ASSIGNMENT: Extract, from the records beneath this instruction, each line that contains the word "number".

DATA SHOWN below:

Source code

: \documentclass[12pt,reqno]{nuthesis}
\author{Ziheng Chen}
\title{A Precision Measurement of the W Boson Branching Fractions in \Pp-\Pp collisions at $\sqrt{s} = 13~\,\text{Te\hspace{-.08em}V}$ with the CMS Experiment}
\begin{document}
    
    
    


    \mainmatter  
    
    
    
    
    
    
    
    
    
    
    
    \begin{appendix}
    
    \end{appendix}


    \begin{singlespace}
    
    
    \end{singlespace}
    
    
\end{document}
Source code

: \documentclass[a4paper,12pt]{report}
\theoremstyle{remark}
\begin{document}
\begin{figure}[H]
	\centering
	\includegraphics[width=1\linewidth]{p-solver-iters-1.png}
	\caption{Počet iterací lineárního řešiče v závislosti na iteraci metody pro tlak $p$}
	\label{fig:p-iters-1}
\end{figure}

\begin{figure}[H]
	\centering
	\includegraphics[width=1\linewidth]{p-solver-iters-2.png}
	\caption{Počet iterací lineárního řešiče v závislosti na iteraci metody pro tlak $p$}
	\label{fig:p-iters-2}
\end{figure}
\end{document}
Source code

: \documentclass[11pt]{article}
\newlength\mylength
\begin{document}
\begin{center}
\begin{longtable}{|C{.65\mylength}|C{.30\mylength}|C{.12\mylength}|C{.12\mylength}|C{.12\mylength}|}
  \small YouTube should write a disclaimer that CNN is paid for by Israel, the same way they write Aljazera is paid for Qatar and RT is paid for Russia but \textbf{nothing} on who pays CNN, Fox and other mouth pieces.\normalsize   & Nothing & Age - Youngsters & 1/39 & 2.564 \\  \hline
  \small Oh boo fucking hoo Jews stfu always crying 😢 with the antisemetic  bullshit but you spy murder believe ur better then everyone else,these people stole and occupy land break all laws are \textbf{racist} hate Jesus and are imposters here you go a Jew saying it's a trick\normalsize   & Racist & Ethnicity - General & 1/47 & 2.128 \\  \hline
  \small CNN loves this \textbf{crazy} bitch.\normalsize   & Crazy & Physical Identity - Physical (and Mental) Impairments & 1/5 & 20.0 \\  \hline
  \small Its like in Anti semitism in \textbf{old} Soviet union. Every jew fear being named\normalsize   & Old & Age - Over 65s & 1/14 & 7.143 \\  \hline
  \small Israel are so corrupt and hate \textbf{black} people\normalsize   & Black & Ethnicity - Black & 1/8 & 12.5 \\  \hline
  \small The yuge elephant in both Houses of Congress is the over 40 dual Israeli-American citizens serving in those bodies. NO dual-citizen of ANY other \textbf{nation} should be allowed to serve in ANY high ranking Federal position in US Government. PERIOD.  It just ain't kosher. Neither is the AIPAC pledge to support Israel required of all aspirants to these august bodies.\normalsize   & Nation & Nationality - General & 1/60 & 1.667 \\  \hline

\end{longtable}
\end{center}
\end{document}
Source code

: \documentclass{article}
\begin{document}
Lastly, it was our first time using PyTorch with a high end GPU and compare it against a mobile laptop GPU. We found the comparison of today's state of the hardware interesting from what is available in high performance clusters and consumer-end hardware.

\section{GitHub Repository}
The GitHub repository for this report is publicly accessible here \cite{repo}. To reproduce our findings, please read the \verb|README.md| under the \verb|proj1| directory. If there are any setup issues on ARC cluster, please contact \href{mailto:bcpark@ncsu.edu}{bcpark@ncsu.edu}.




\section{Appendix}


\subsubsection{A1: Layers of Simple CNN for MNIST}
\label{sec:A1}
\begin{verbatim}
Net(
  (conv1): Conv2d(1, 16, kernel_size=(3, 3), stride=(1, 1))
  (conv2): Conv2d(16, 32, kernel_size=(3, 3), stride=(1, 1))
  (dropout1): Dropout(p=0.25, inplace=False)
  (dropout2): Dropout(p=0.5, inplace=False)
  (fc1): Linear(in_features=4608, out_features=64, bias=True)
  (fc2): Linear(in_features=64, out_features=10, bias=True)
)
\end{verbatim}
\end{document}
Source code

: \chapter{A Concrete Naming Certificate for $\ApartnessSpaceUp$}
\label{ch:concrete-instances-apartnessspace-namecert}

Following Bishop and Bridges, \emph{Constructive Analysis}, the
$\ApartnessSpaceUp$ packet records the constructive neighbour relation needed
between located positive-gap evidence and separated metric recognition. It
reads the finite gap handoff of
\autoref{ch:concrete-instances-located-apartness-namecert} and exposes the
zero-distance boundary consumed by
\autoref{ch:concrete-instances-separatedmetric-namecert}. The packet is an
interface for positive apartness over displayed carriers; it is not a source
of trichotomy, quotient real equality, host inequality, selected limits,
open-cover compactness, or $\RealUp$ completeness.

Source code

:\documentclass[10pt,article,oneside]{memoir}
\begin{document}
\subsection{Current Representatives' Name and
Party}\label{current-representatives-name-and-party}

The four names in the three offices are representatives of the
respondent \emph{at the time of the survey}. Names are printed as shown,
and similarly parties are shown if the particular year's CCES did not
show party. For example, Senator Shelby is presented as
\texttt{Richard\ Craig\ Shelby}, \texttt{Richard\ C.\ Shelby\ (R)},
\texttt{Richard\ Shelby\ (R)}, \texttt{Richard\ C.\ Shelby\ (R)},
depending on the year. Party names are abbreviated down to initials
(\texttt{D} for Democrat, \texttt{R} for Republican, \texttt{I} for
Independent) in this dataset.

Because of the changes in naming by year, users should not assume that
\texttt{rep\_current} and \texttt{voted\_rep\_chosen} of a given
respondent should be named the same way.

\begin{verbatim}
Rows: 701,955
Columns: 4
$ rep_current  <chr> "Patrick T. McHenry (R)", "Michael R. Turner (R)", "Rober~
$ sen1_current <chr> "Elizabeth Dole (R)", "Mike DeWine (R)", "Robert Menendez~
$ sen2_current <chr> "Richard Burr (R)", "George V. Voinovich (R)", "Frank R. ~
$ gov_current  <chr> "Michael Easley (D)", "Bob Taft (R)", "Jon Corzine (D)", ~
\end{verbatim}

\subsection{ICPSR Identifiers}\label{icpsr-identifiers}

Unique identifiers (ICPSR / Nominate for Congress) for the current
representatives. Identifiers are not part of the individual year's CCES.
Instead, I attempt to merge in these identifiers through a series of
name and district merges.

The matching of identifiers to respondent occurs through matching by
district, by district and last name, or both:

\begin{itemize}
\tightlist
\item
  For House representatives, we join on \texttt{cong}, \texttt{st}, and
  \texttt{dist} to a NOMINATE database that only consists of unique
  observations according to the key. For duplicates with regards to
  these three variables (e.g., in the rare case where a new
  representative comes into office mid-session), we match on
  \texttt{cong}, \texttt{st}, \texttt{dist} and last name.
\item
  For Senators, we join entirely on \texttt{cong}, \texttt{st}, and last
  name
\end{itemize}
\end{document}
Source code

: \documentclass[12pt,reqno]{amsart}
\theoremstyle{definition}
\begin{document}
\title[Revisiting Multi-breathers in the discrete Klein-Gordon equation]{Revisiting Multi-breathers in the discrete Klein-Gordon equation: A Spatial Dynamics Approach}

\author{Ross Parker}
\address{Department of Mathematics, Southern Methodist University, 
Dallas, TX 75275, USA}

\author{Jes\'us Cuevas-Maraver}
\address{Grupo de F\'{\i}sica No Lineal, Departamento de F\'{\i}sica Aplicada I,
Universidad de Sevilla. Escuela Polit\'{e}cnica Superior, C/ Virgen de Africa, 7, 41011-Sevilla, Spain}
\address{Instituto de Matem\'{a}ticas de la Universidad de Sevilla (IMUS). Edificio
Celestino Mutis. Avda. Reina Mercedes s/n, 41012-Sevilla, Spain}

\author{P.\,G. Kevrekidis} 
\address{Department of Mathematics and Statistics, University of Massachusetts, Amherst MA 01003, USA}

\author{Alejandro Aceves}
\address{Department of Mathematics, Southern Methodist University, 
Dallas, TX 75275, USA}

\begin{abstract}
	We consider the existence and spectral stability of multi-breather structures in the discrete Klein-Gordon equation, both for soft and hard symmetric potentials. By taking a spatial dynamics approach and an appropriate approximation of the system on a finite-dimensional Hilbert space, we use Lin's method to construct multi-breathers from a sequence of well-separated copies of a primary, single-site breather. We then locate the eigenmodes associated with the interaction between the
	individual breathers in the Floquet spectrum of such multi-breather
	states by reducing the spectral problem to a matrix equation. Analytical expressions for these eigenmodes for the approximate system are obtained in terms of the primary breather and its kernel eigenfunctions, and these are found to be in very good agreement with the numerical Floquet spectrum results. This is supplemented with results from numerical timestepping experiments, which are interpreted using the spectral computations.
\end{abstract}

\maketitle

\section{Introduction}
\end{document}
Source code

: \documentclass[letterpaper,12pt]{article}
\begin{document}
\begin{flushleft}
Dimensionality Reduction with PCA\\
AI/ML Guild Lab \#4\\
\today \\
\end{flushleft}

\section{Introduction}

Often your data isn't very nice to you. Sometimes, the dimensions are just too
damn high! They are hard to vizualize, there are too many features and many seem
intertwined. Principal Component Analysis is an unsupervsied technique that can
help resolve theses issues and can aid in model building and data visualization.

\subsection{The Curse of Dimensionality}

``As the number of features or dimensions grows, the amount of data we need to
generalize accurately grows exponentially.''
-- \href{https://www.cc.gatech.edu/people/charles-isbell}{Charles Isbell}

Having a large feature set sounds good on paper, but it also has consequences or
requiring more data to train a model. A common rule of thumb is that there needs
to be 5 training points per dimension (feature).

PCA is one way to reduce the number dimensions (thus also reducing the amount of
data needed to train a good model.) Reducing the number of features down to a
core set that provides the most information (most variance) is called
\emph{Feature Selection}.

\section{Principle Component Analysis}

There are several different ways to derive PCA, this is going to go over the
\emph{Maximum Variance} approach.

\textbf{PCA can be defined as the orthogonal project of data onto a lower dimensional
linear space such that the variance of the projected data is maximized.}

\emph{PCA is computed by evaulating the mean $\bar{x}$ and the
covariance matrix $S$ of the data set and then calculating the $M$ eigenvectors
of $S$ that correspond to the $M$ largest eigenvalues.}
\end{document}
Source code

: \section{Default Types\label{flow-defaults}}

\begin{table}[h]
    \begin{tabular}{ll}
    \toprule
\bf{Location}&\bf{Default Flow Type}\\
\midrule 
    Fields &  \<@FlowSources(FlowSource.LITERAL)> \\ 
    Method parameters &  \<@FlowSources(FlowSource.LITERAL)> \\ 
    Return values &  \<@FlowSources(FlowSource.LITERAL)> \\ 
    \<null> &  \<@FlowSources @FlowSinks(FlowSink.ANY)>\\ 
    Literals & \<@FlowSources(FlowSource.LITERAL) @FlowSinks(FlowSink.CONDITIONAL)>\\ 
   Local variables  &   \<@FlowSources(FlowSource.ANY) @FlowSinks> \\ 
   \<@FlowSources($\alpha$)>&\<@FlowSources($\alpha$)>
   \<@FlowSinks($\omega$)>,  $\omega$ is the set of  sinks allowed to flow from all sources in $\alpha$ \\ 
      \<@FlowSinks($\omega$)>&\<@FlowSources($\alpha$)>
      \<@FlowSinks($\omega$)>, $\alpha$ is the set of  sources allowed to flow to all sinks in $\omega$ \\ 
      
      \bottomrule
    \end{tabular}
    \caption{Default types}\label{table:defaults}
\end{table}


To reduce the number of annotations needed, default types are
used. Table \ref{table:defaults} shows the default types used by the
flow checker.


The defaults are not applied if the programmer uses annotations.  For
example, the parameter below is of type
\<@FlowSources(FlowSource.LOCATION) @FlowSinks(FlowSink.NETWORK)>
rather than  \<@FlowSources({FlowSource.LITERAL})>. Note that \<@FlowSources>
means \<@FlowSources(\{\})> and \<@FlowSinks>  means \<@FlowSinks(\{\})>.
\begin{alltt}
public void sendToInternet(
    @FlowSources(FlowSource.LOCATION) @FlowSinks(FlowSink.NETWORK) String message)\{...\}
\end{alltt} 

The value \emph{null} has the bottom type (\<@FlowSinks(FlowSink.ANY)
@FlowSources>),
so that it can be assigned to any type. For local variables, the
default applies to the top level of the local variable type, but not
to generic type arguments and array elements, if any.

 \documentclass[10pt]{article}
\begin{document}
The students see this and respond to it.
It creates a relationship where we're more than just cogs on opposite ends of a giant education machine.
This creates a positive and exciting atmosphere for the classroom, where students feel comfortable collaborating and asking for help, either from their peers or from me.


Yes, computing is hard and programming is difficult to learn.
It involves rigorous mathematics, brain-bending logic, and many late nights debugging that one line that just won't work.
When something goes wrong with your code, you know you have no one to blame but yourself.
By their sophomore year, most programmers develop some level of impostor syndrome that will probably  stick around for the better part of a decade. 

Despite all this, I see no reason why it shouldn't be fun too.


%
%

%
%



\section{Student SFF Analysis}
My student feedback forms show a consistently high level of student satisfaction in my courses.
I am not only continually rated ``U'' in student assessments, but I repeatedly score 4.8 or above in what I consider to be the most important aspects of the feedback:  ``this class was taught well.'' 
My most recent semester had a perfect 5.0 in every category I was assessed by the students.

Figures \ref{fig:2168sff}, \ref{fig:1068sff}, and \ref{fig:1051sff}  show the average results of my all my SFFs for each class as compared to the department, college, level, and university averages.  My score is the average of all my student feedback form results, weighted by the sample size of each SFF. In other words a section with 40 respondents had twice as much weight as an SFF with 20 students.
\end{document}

End of DATA SHOWN.

WRITTEN REPLY:
``As the number of features or dimensions grows, the amount of data we need to
PCA is one way to reduce the number dimensions (thus also reducing the amount of
data needed to train a good model.) Reducing the number of features down to a
To reduce the number of annotations needed, default types are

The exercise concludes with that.